Problem statement:
The records below need to be repeated exactly, with every picture left out.

Data records:
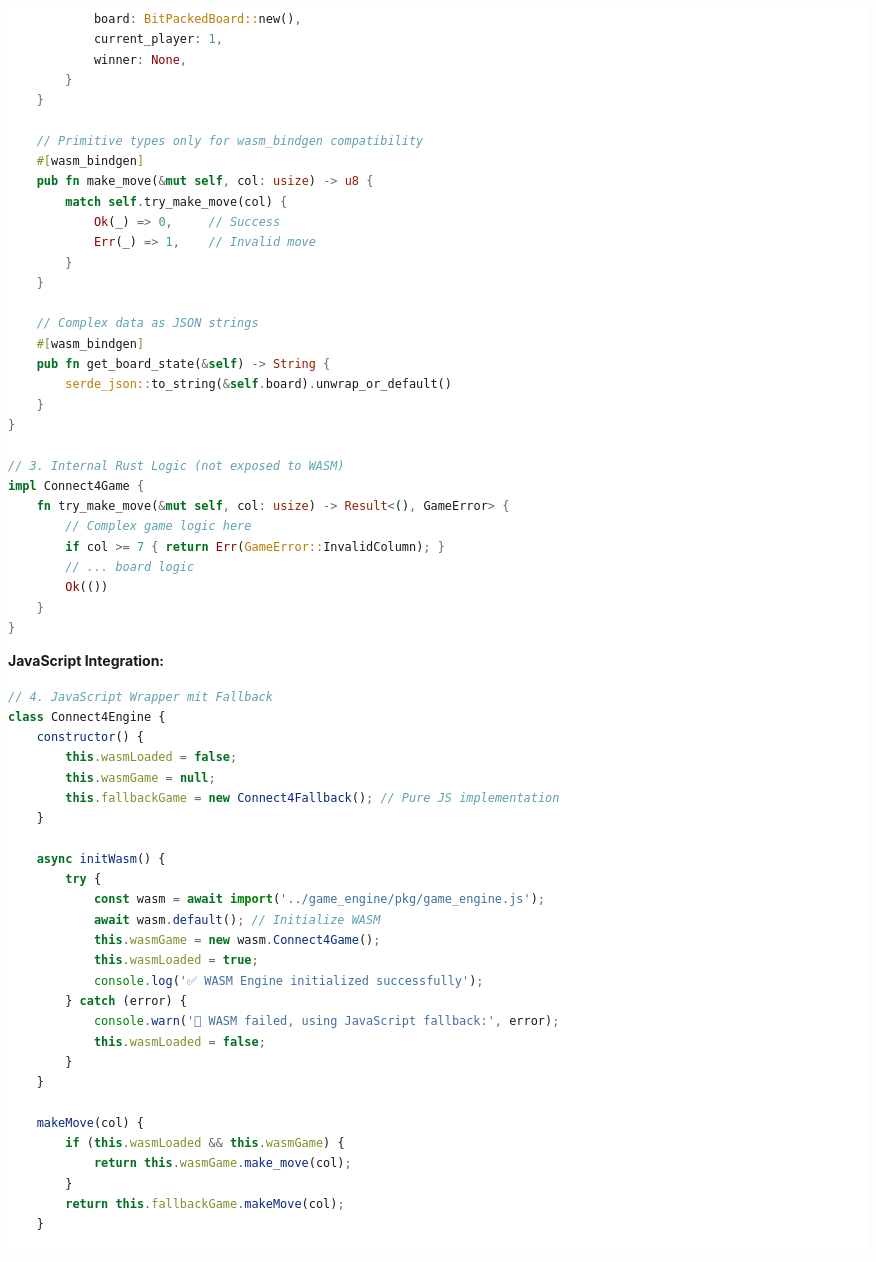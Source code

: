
 ```rust
            board: BitPackedBoard::new(),
            current_player: 1,
            winner: None,
        }
    }
    
    // Primitive types only for wasm_bindgen compatibility
    #[wasm_bindgen]
    pub fn make_move(&mut self, col: usize) -> u8 {
        match self.try_make_move(col) {
            Ok(_) => 0,     // Success
            Err(_) => 1,    // Invalid move
        }
    }
    
    // Complex data as JSON strings
    #[wasm_bindgen]
    pub fn get_board_state(&self) -> String {
        serde_json::to_string(&self.board).unwrap_or_default()
    }
}

// 3. Internal Rust Logic (not exposed to WASM)
impl Connect4Game {
    fn try_make_move(&mut self, col: usize) -> Result<(), GameError> {
        // Complex game logic here
        if col >= 7 { return Err(GameError::InvalidColumn); }
        // ... board logic
        Ok(())
    }
}
```

**JavaScript Integration:**

```javascript
// 4. JavaScript Wrapper mit Fallback
class Connect4Engine {
    constructor() {
        this.wasmLoaded = false;
        this.wasmGame = null;
        this.fallbackGame = new Connect4Fallback(); // Pure JS implementation
    }
    
    async initWasm() {
        try {
            const wasm = await import('../game_engine/pkg/game_engine.js');
            await wasm.default(); // Initialize WASM
            this.wasmGame = new wasm.Connect4Game();
            this.wasmLoaded = true;
            console.log('✅ WASM Engine initialized successfully');
        } catch (error) {
            console.warn('🔄 WASM failed, using JavaScript fallback:', error);
            this.wasmLoaded = false;
        }
    }
    
    makeMove(col) {
        if (this.wasmLoaded && this.wasmGame) {
            return this.wasmGame.make_move(col);
        }
        return this.fallbackGame.makeMove(col);
    }
    
```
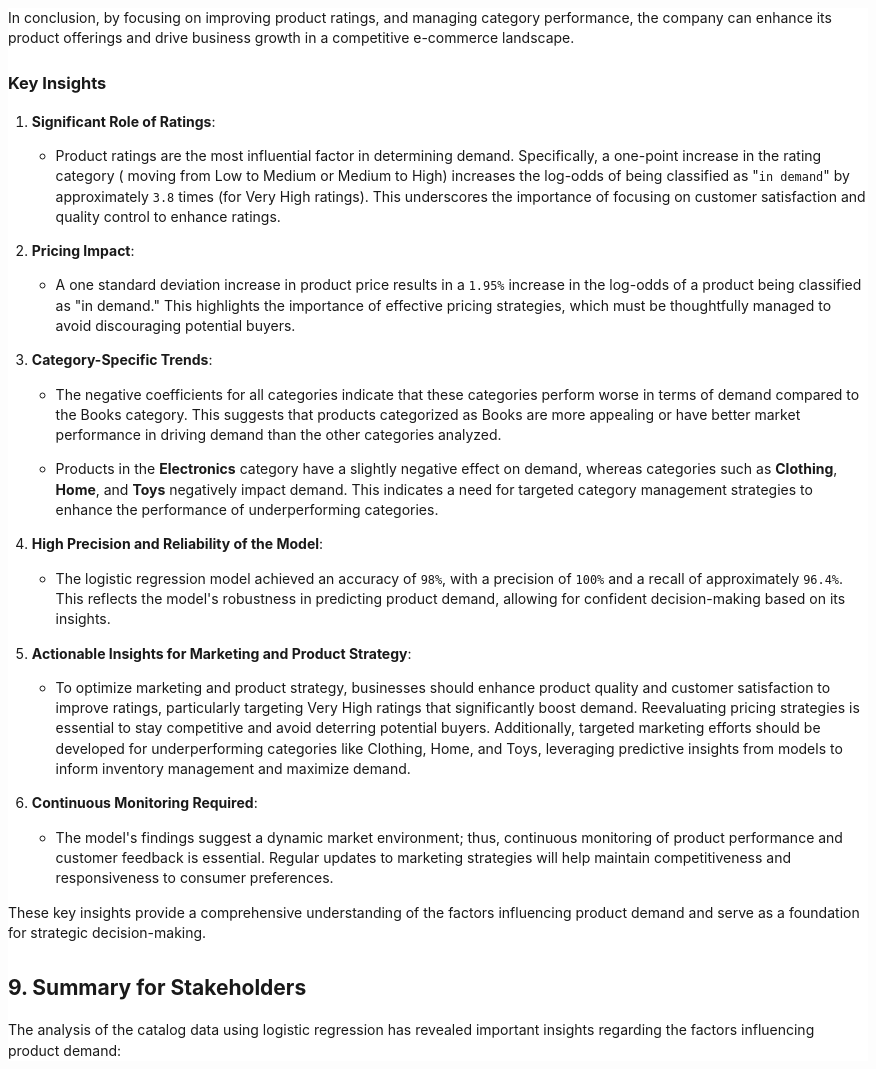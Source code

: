 In conclusion, by focusing on improving product ratings, and managing category performance, the company can enhance its product offerings and drive business growth in a competitive e-commerce landscape.


### Key Insights

1. **Significant Role of Ratings**:
   - Product ratings are the most influential factor in determining demand. Specifically, a one-point increase in the rating category ( moving from Low to Medium or Medium to High) increases the log-odds of being classified as "`in demand`" by approximately `3.8` times (for Very High ratings). This underscores the importance of focusing on customer satisfaction and quality control to enhance ratings.

2. **Pricing Impact**:
   - A one standard deviation increase in product price results in a `1.95%` increase in the log-odds of a product being classified as "in demand." This highlights the importance of effective pricing strategies, which must be thoughtfully managed to avoid discouraging potential buyers.

3. **Category-Specific Trends**:

   - The negative coefficients for all categories indicate that these categories perform worse in terms of demand compared to the Books category. This suggests that products categorized as Books are more appealing or have better market performance in driving demand than the other categories analyzed.

   - Products in the **Electronics** category have a slightly negative effect on demand, whereas categories such as **Clothing**, **Home**, and **Toys** negatively impact demand. This indicates a need for targeted category management strategies to enhance the performance of underperforming categories.

4. **High Precision and Reliability of the Model**:
   - The logistic regression model achieved an accuracy of `98%`, with a precision of `100%` and a recall of approximately `96.4%`. This reflects the model's robustness in predicting product demand, allowing for confident decision-making based on its insights.

5. **Actionable Insights for Marketing and Product Strategy**:
   - To optimize marketing and product strategy, businesses should enhance product quality and customer satisfaction to improve ratings, particularly targeting Very High ratings that significantly boost demand. Reevaluating pricing strategies is essential to stay competitive and avoid deterring potential buyers. Additionally, targeted marketing efforts should be developed for underperforming categories like Clothing, Home, and Toys, leveraging predictive insights from models to inform inventory management and maximize demand.

6. **Continuous Monitoring Required**:
   - The model's findings suggest a dynamic market environment; thus, continuous monitoring of product performance and customer feedback is essential. Regular updates to marketing strategies will help maintain competitiveness and responsiveness to consumer preferences.

These key insights provide a comprehensive understanding of the factors influencing product demand and serve as a foundation for strategic decision-making.


## 9. Summary for Stakeholders

The analysis of the catalog data using logistic regression has revealed important insights regarding the factors influencing product demand:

Answer area:
Source code

:
 ```rust
            board: BitPackedBoard::new(),
            current_player: 1,
            winner: None,
        }
    }
    
    // Primitive types only for wasm_bindgen compatibility
    #[wasm_bindgen]
    pub fn make_move(&mut self, col: usize) -> u8 {
        match self.try_make_move(col) {
            Ok(_) => 0,     // Success
            Err(_) => 1,    // Invalid move
        }
    }
    
    // Complex data as JSON strings
    #[wasm_bindgen]
    pub fn get_board_state(&self) -> String {
        serde_json::to_string(&self.board).unwrap_or_default()
    }
}

// 3. Internal Rust Logic (not exposed to WASM)
impl Connect4Game {
    fn try_make_move(&mut self, col: usize) -> Result<(), GameError> {
        // Complex game logic here
        if col >= 7 { return Err(GameError::InvalidColumn); }
        // ... board logic
        Ok(())
    }
}
```

**JavaScript Integration:**

```javascript
// 4. JavaScript Wrapper mit Fallback
class Connect4Engine {
    constructor() {
        this.wasmLoaded = false;
        this.wasmGame = null;
        this.fallbackGame = new Connect4Fallback(); // Pure JS implementation
    }
    
    async initWasm() {
        try {
            const wasm = await import('../game_engine/pkg/game_engine.js');
            await wasm.default(); // Initialize WASM
            this.wasmGame = new wasm.Connect4Game();
            this.wasmLoaded = true;
            console.log('✅ WASM Engine initialized successfully');
        } catch (error) {
            console.warn('🔄 WASM failed, using JavaScript fallback:', error);
            this.wasmLoaded = false;
        }
    }
    
    makeMove(col) {
        if (this.wasmLoaded && this.wasmGame) {
            return this.wasmGame.make_move(col);
        }
        return this.fallbackGame.makeMove(col);
    }
    
```
Source code

: In conclusion, by focusing on improving product ratings, and managing category performance, the company can enhance its product offerings and drive business growth in a competitive e-commerce landscape.


### Key Insights

1. **Significant Role of Ratings**:
   - Product ratings are the most influential factor in determining demand. Specifically, a one-point increase in the rating category ( moving from Low to Medium or Medium to High) increases the log-odds of being classified as "`in demand`" by approximately `3.8` times (for Very High ratings). This underscores the importance of focusing on customer satisfaction and quality control to enhance ratings.

2. **Pricing Impact**:
   - A one standard deviation increase in product price results in a `1.95%` increase in the log-odds of a product being classified as "in demand." This highlights the importance of effective pricing strategies, which must be thoughtfully managed to avoid discouraging potential buyers.

3. **Category-Specific Trends**:

   - The negative coefficients for all categories indicate that these categories perform worse in terms of demand compared to the Books category. This suggests that products categorized as Books are more appealing or have better market performance in driving demand than the other categories analyzed.

   - Products in the **Electronics** category have a slightly negative effect on demand, whereas categories such as **Clothing**, **Home**, and **Toys** negatively impact demand. This indicates a need for targeted category management strategies to enhance the performance of underperforming categories.

4. **High Precision and Reliability of the Model**:
   - The logistic regression model achieved an accuracy of `98%`, with a precision of `100%` and a recall of approximately `96.4%`. This reflects the model's robustness in predicting product demand, allowing for confident decision-making based on its insights.

5. **Actionable Insights for Marketing and Product Strategy**:
   - To optimize marketing and product strategy, businesses should enhance product quality and customer satisfaction to improve ratings, particularly targeting Very High ratings that significantly boost demand. Reevaluating pricing strategies is essential to stay competitive and avoid deterring potential buyers. Additionally, targeted marketing efforts should be developed for underperforming categories like Clothing, Home, and Toys, leveraging predictive insights from models to inform inventory management and maximize demand.

6. **Continuous Monitoring Required**:
   - The model's findings suggest a dynamic market environment; thus, continuous monitoring of product performance and customer feedback is essential. Regular updates to marketing strategies will help maintain competitiveness and responsiveness to consumer preferences.

These key insights provide a comprehensive understanding of the factors influencing product demand and serve as a foundation for strategic decision-making.


## 9. Summary for Stakeholders

The analysis of the catalog data using logistic regression has revealed important insights regarding the factors influencing product demand:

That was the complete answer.